◆ Your assignment
The line containing "- [Hashtable](./ViewResolver/InternalResourceViewResolver.md)" marks where to begin. Write out that line and every line after it exactly, through the last line below.
[[ Material to process open ]]
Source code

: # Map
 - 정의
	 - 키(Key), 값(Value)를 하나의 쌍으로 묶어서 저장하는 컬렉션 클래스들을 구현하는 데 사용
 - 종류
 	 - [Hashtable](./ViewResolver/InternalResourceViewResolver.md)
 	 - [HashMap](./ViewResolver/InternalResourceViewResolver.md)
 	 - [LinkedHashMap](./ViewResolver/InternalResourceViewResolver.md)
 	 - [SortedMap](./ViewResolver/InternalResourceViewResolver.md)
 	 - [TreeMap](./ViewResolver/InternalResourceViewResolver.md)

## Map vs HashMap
[[ Material to process closed ]]
◆ Task answer
 	 - [Hashtable](./ViewResolver/InternalResourceViewResolver.md)
 	 - [HashMap](./ViewResolver/InternalResourceViewResolver.md)
 	 - [LinkedHashMap](./ViewResolver/InternalResourceViewResolver.md)
 	 - [SortedMap](./ViewResolver/InternalResourceViewResolver.md)
 	 - [TreeMap](./ViewResolver/InternalResourceViewResolver.md)

## Map vs HashMap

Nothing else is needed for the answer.